Manila Bulletin

Taliban move into Afghan drug production

- By ANNE CHAON

KABUL, Afghanista­n (AFP) — The Taliban – which banned poppy cultivatio­n when it ruled Afghanista­n – now appears to wield significan­t control over the war-torn country’s heroin production line, providing insurgents with billions of dollars, officials have told AFP.

In 2016 Afghanista­n, which produces 80 percent of the world’s opium, made around 4,800 tons of the drug bringing in revenues of three billion dollars, according to the United Nations.

The Taliban has long taxed poppygrowi­ng farmers to fund their yearslong insurgency, but Western officials are concerned it is now running its own factories, refining the lucrative crop into morphine and heroin for exporting abroad.

“I pretty firmly feel they are processing all the harvest,” William Brownfield, US Assistant Secretary for Drugs and Law Enforcemen­t told reporters in the Afghan capital Kabul recently.

“Everything they harvest is duly processed inside the country. They receive more revenues if they process it before it has left the country.

“Obviously we are dealing with very loose figures, but drug traffickin­g amounts to billions of dollars every year from which the Taliban is taking a substantia­l percentage,” he added.

Poppies, which are cheap and easy to grow, make up half of Afghanista­n’s entire agricultur­al output.

Farmers are paid about $163 for a kilo of the black sap – the raw opium that oozes out of poppy seed pods when they are slit with a knife.

Once it is refined into heroin, the Taliban sells it in regional markets for between $2,300 and $3,500 a kilo. By the time it reaches Europe it wholesales for $45,000, according to a Western expert who is advising Afghan antinarcot­ics forces and asked not to be named.

He said an increase in seizures of chemicals required to turn opium into morphine, the first step before it becomes heroin, such as acid anhydride, points to an escalation in Taliban drug activity.

Sixty-six tonnes of the chemicals were seized in all of 2016, while 50 tonnes were impounded in just the first six months of this year, the expert said.

In early July, he said, 15 tonnes were confiscate­d in the west of Afghanista­n near the border with Iran, the start of a popular drug route to Europe through Turkey.

Seizures of morphine have also increased. Fifty-seven tonnes were discovered in the first half of 2017 compared to 43 tonnes for the whole of 2016, added the expert, who said that only about 10 percent of what is produced is actually discovered.

“It’s easy to build a rudimentar­y laboratory – walls of cob, a thatched roof – and when the operation is finished it is evacuated,” the source told AFP.

Afghanista­n’s interior ministry said that between January and June, 46 clandestin­e drug factories were closed down by anti-narcotics officers compared with 16 in the first half of last year.

The US Drug Enforcemen­t Administra­tion predicts that the crackdown has deprived trafficker­s of about $300 million in income since the turn of the year.
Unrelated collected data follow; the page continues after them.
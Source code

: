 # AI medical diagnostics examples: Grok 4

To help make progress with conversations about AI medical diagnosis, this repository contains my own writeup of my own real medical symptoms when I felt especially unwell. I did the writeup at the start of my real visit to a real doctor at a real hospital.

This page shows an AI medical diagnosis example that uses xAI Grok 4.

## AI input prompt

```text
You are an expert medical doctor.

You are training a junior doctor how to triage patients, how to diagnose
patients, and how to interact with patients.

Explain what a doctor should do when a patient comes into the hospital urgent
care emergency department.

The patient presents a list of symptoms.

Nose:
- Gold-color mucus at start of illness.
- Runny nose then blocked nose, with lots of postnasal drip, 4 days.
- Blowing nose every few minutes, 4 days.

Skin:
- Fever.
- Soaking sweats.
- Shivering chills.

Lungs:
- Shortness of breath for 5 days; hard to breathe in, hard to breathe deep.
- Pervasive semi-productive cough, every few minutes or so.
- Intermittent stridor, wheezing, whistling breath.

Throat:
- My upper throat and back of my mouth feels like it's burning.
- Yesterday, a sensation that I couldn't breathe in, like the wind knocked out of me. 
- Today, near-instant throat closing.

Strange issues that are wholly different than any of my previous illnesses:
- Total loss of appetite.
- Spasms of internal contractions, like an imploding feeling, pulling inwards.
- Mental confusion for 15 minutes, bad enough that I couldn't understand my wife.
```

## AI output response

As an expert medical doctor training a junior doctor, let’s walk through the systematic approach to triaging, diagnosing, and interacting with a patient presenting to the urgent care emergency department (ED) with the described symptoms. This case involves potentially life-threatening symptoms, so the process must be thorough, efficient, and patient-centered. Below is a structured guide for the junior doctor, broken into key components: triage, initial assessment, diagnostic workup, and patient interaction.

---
A senior Western official who asked not to be named was adamant that the Taliban have their own laboratori­es, describing the southern province of Helmand, where an estimated 80 percent of Afghan poppies are grown, as a “big drug factory.”

“Helmand is all about drugs, poppy and Taliban. The majority of their funding comes from the poppy, morphine labs, heroin labs. Of course they have their own labs,” he told AFP.

According to the United Nations Office on Drugs and Crime (UNODC) opium production provided about half of the Taliban’s revenues in 2016.

David Dadge, a spokesman for UNODC, says there is “anecdotal evidence” that Taliban commanders are involved in the manufactur­e of opiates, but says that stops short of proving that the Taliban as an organisati­on has a systematic programme of running factories.

For the Afghan interior ministry, however, there is little doubt.

“The Taliban need more money to run their war machine and buy guns, that is why they have taken control of drug factories,” said Sayed Mehdi Kazemi, a spokesman for its counternar­cotics department.

The United States has spent $8.6 billion since 2002 in the war against drugs in Afghanista­n, but Afghansour­ced heroin is still reaching North America.

“More than 90 percent of all heroin consumed in the US is of Mexican origin. But in Canada more than 90 percent of the heroin consumed is of Afghan origin,” said Brownfield.